設定や人物像については、前作をご覧頂けるとより楽しめるかと思います。
それは突然のことだった。
孤児院から一ノ宮に戻ってきた私の前に、一目で高貴だと分かる、異国の衣装を纏った集団がいた。
集団の中央に居る、1番背の低い紫衣の若い男性が、私を注視している。
そして唐突に声をかけられた。
「お主、名ハ?」
「アレキサンドライトと申します」
私は相手が誰だか分からなかったが、やんごとなき方なのは分かるので、とりあえず失礼のないように心掛ける。
「世の供にしてやル。一緒に来イ」
異国の服とイントネーションの少し違う話し方、おそらく東の国の方から来た特使だろう。
「恐れながら、私には職務ございます。特使様のお相手は相応しい方がなさいますので」
「我はお主が良イ」
「大変光栄ではございますが、私では相応しくありません」
「相応しいかどうかは我が決めル」
「……」
困った。
国が違うと、こちらの言い分は通じないのだろうか?
騒ぎを聞いた特使付き官吏達が一ノ宮に来て、やんごとなき方々は無事に連れて行かれた。
私が一ノ宮に来てから、第二王子殿下をはじめ、他の宮からも度々来客があった。
しかし特使が直接来るなんて、前代未聞の出来事だった。
✳︎
翌週、クローディア公爵閣下の執務室に出勤した私に、公爵閣下の秘書官が言った。
「セレス君、君には昭国の特別使節団に官吏として付いてほしい」
「恐れながら、私では務まらないかと存じます」
「昭国からの強い希望なのだ」
第二王子ライオール殿下の成人を祝い、二週間程前から各国の特別使節団が王宮に滞在している。

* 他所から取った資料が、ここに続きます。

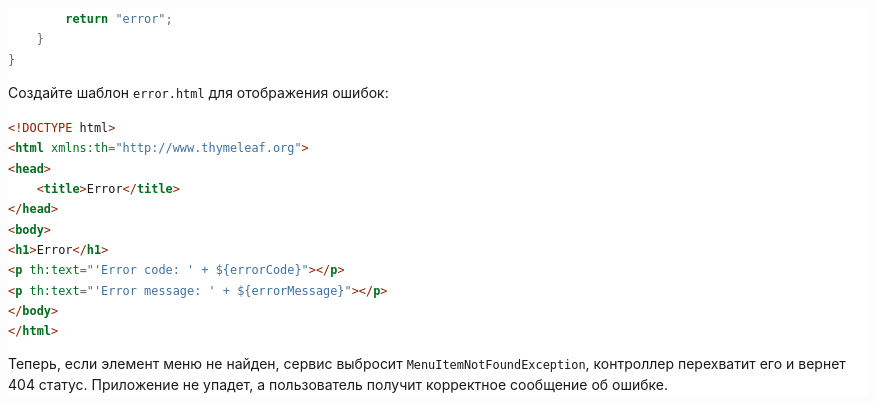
 ```java
        return "error";
    }
}
```

Создайте шаблон `error.html` для отображения ошибок:

```html
<!DOCTYPE html>
<html xmlns:th="http://www.thymeleaf.org">
<head>
    <title>Error</title>
</head>
<body>
<h1>Error</h1>
<p th:text="'Error code: ' + ${errorCode}"></p>
<p th:text="'Error message: ' + ${errorMessage}"></p>
</body>
</html>
```

Теперь, если элемент меню не найден, сервис выбросит `MenuItemNotFoundException`, контроллер перехватит его и вернет 404 статус. Приложение не упадет, а пользователь получит корректное сообщение об ошибке.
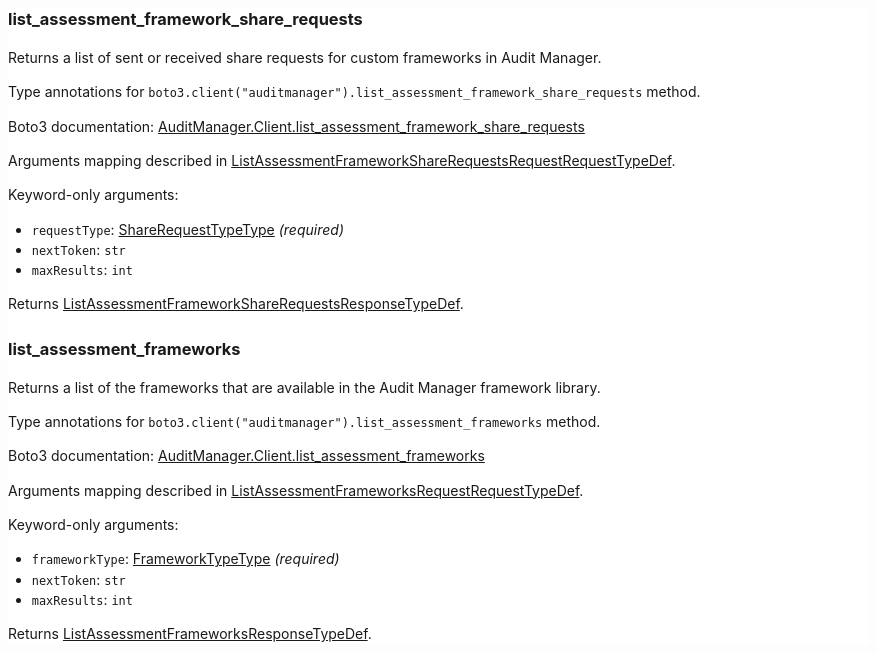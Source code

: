 ### list_assessment_framework_share_requests

Returns a list of sent or received share requests for custom frameworks in
Audit Manager.

Type annotations for
`boto3.client("auditmanager").list_assessment_framework_share_requests` method.

Boto3 documentation:
[AuditManager.Client.list_assessment_framework_share_requests](https://boto3.amazonaws.com/v1/documentation/api/latest/reference/services/auditmanager.html#AuditManager.Client.list_assessment_framework_share_requests)

Arguments mapping described in
[ListAssessmentFrameworkShareRequestsRequestRequestTypeDef](./type_defs.md#listassessmentframeworksharerequestsrequestrequesttypedef).

Keyword-only arguments:

- `requestType`: [ShareRequestTypeType](./literals.md#sharerequesttypetype)
  *(required)*
- `nextToken`: `str`
- `maxResults`: `int`

Returns
[ListAssessmentFrameworkShareRequestsResponseTypeDef](./type_defs.md#listassessmentframeworksharerequestsresponsetypedef).

<a id="list\_assessment\_frameworks"></a>

### list_assessment_frameworks

Returns a list of the frameworks that are available in the Audit Manager
framework library.

Type annotations for `boto3.client("auditmanager").list_assessment_frameworks`
method.

Boto3 documentation:
[AuditManager.Client.list_assessment_frameworks](https://boto3.amazonaws.com/v1/documentation/api/latest/reference/services/auditmanager.html#AuditManager.Client.list_assessment_frameworks)

Arguments mapping described in
[ListAssessmentFrameworksRequestRequestTypeDef](./type_defs.md#listassessmentframeworksrequestrequesttypedef).

Keyword-only arguments:

- `frameworkType`: [FrameworkTypeType](./literals.md#frameworktypetype)
  *(required)*
- `nextToken`: `str`
- `maxResults`: `int`

Returns
[ListAssessmentFrameworksResponseTypeDef](./type_defs.md#listassessmentframeworksresponsetypedef).

<a id="list\_assessment\_reports"></a>
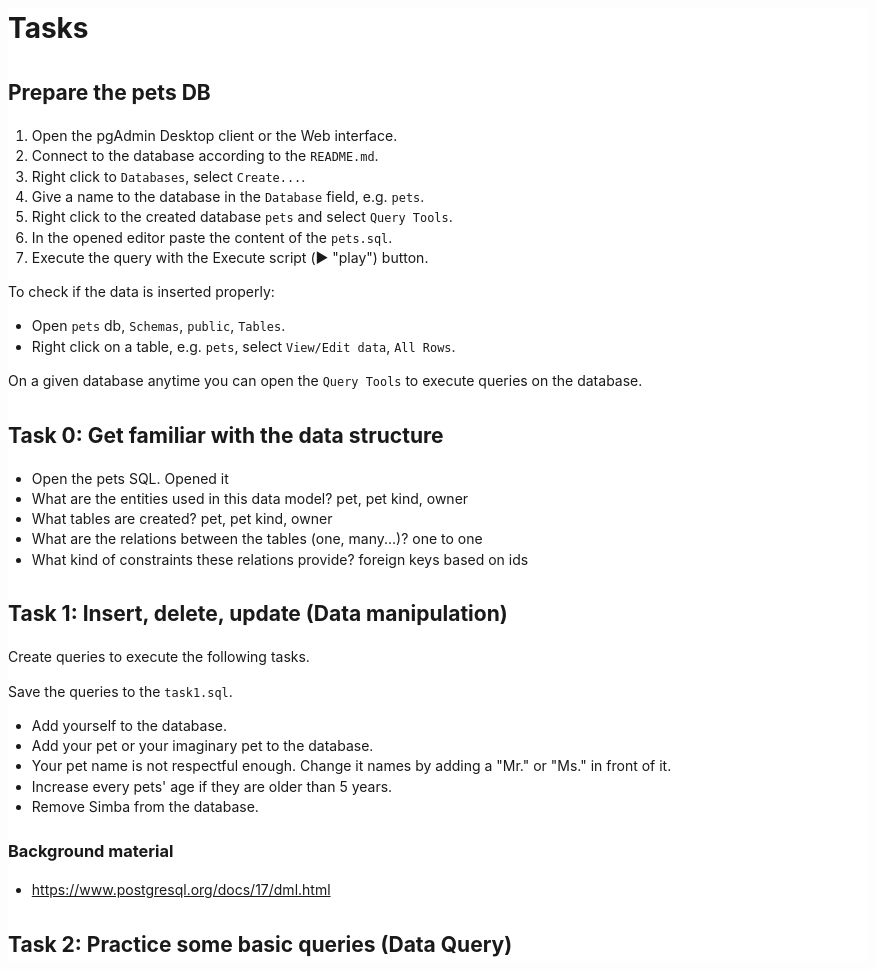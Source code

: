 # Tasks

## Prepare the pets DB

1. Open the pgAdmin Desktop client or the Web interface.
2. Connect to the database according to the `README.md`.
3. Right click to `Databases`, select `Create...`.
4. Give a name to the database in the `Database` field, e.g. `pets`.
5. Right click to the created database `pets` and select `Query Tools`.
6. In the opened editor paste the content of the `pets.sql`.
7. Execute the query with the Execute script (▶️ "play") button.

To check if the data is inserted properly:

- Open `pets` db, `Schemas`, `public`, `Tables`.
- Right click on a table, e.g. `pets`, select `View/Edit data`, `All Rows`.

On a given database anytime you can open the `Query Tools` to execute queries
on the database.

## Task 0: Get familiar with the data structure

- Open the pets SQL. 
Opened it 
- What are the entities used in this data model?
pet, pet kind, owner
- What tables are created?
pet, pet kind, owner
- What are the relations between the tables (one, many...)?
one to one
- What kind of constraints these relations provide?
foreign keys based on ids

## Task 1: Insert, delete, update (Data manipulation)

Create queries to execute the following tasks.

Save the queries to the `task1.sql`.

- Add yourself to the database.
- Add your pet or your imaginary pet to the database.
- Your pet name is not respectful enough. Change it names by adding a "Mr." or "Ms." in front of it.
- Increase every pets' age if they are older than 5 years.
- Remove Simba from the database.

### Background material

- https://www.postgresql.org/docs/17/dml.html

## Task 2: Practice some basic queries (Data Query)
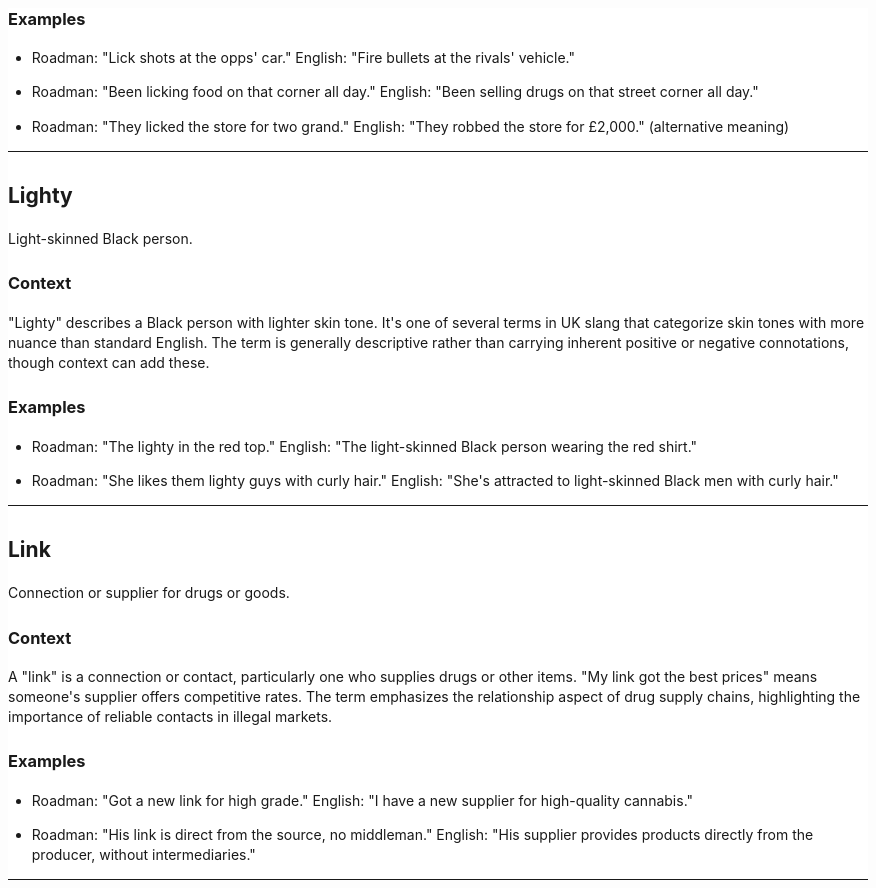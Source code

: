 ### Examples

- Roadman: "Lick shots at the opps' car."
  English: "Fire bullets at the rivals' vehicle."

- Roadman: "Been licking food on that corner all day."
  English: "Been selling drugs on that street corner all day."

- Roadman: "They licked the store for two grand."
  English: "They robbed the store for £2,000." (alternative meaning)

---

## Lighty

Light-skinned Black person.

### Context

"Lighty" describes a Black person with lighter skin tone. It's one of several terms in UK slang that categorize skin tones with more nuance than standard English. The term is generally descriptive rather than carrying inherent positive or negative connotations, though context can add these.

### Examples

- Roadman: "The lighty in the red top."
  English: "The light-skinned Black person wearing the red shirt."

- Roadman: "She likes them lighty guys with curly hair."
  English: "She's attracted to light-skinned Black men with curly hair."

---

## Link

Connection or supplier for drugs or goods.

### Context

A "link" is a connection or contact, particularly one who supplies drugs or other items. "My link got the best prices" means someone's supplier offers competitive rates. The term emphasizes the relationship aspect of drug supply chains, highlighting the importance of reliable contacts in illegal markets.

### Examples

- Roadman: "Got a new link for high grade."
  English: "I have a new supplier for high-quality cannabis."

- Roadman: "His link is direct from the source, no middleman."
  English: "His supplier provides products directly from the producer, without intermediaries."

---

その中で数年ぶりに特使として入国した昭国の使節団について、王宮側が手を焼いているらしい。
各国との文化の違いから特使には特別に上級官吏を付けて、王宮滞在時に不便がない様に取り計らう。
昭国は担当の上級官吏を次々に辞めさせてしまい、王宮の人間を寄せ付けず、公務も滞ってしまっているとのことだった。
王宮側としてはなんとか官吏を付けて公務を進めたいため話し合いを重ねていたところ、昭国はなぜか私を指名してきたと言う。
理由は使節団トップである昭国第一王子ヤン殿下が、私の容姿を気に入ったから。
我が国では高貴な者ほど明るい色合いを持つ者が多い。王族も高位貴族も輝くような髪色か、明るい瞳の色を持っている。
クローディア公爵家もまさにそうだ。
対して昭国は黒髪黒目の人が多く、特使も全員黒髪黒目だ。
私の様に黒い髪で暗い眼の色は上級官吏にはいないため、ヤン殿下は下級官吏の私の容姿を見て気に入ったらしいとのこと。
容姿で気に入れられても、正直気が進まない。
私がどうしたものかと思案していたところ、クローディア公爵閣下とユリウス様が執務室に入ってきた。
いよいよ特使編突入です。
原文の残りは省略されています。